Evaluating Speech Foundation Models for Automatic Speech Recognition in the Low-Resource Kanyen’kéha Language

Mengzhe Geng, Patrick Littell, Aidan Pine, Robbie Jimerson, Gilles Boulianne, Vishwa Gupta, Rolando Coto-Solano, Anna Kazantseva, Marc Tessier, Delaney Lothian, Akwiratékha' Martin, Eric Joanis, Samuel Larkin, Roland Kuhn

Despite recent progress in automatic speech recognition (ASR) and speech foundation models (SFMs) for widely spoken languages, their application to low-resource Indigenous languages remains limited. To this end, this paper presents a systematic evaluation of SFMs for ASR development in Kanyen'kéha, a polysynthetic Iroquoian language structurally and typologically distinct from mainstream languages.
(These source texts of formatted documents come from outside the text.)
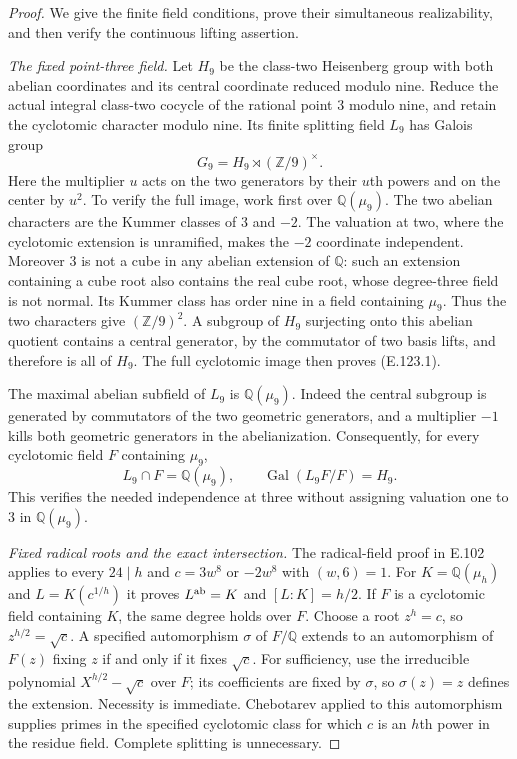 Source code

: \begin{proof}
We give the finite field conditions, prove their simultaneous
realizability, and then verify the continuous lifting assertion.

\emph{The fixed point-three field.}
Let $H_9$ be the class-two Heisenberg group with both abelian
coordinates and its central coordinate reduced modulo nine.
Reduce the actual integral class-two cocycle of the rational point
$3$ modulo nine, and retain the cyclotomic character modulo nine.
Its finite splitting field $L_9$ has Galois group
\[
 G_9=H_9\rtimes(\mathbb Z/9)^\times.
 \tag{E.123.1}
\]
Here the multiplier $u$ acts on the two generators by their
$u$th powers and on the center by $u^2$. To verify the full image,
work first over $\mathbb Q(\mu_9)$. The two abelian characters
are the Kummer classes of $3$ and $-2$. The valuation at two,
where the cyclotomic extension is unramified, makes the $-2$
coordinate independent. Moreover $3$ is not a cube in any abelian
extension of $\mathbb Q$: such an extension containing a cube root
also contains the real cube root, whose degree-three field is not
normal. Its Kummer class has order nine in a field containing
$\mu_9$. Thus the two characters give $(\mathbb Z/9)^2$.
A subgroup of $H_9$ surjecting onto this abelian quotient contains
a central generator, by the commutator of two basis lifts, and
therefore is all of $H_9$. The full cyclotomic image then proves
(E.123.1).

The maximal abelian subfield of $L_9$ is $\mathbb Q(\mu_9)$.
Indeed the central subgroup is generated by commutators of the
two geometric generators, and a multiplier $-1$ kills both
geometric generators in the abelianization. Consequently, for
every cyclotomic field $F$ containing $\mu_9$,
\[
 L_9\cap F=\mathbb Q(\mu_9),\qquad
 \operatorname{Gal}(L_9F/F)=H_9.
 \tag{E.123.2}
\]
This verifies the needed independence at three without assigning
valuation one to $3$ in $\mathbb Q(\mu_9)$.

\emph{Fixed radical roots and the exact intersection.}
The radical-field proof in E.102 applies to every $24\mid h$
and $c=3w^8$ or $-2w^8$ with $(w,6)=1$. For
$K=\mathbb Q(\mu_h)$ and $L=K(c^{1/h})$ it proves
$L^{\rm ab}=K$ and $[L:K]=h/2$. If $F$ is a cyclotomic field
containing $K$, the same degree holds over $F$. Choose a root
$z^h=c$, so $z^{h/2}=\sqrt c$. A specified automorphism
$\sigma$ of $F/\mathbb Q$ extends to an automorphism of $F(z)$
fixing $z$ if and only if it fixes $\sqrt c$.
For sufficiency, use the irreducible polynomial
$X^{h/2}-\sqrt c$ over $F$; its coefficients are fixed by
$\sigma$, so $\sigma(z)=z$ defines the extension. Necessity is
immediate. Chebotarev applied to this automorphism supplies primes
in the specified cyclotomic class for which $c$ is an $h$th
power in the residue field. Complete splitting is unnecessary.


\end{proof}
To address challenges posed by limited data and extensive vocabulary variation, we further investigate the impact of incorporating in-domain synthesized data and external language models during cross-lingual transfer learning. Experiments on the low-resource Kanyen'kéha corpus, under various train/test splits, show that the best system obtains a WER of 13.73% and a CER of 2.21% on the test set with a 59.2% OOV rate. Excluding easily correctable errors further reduces the WER and CER to 10.36% and 1.76%, demonstrating its potential to support language documentation and revitalization.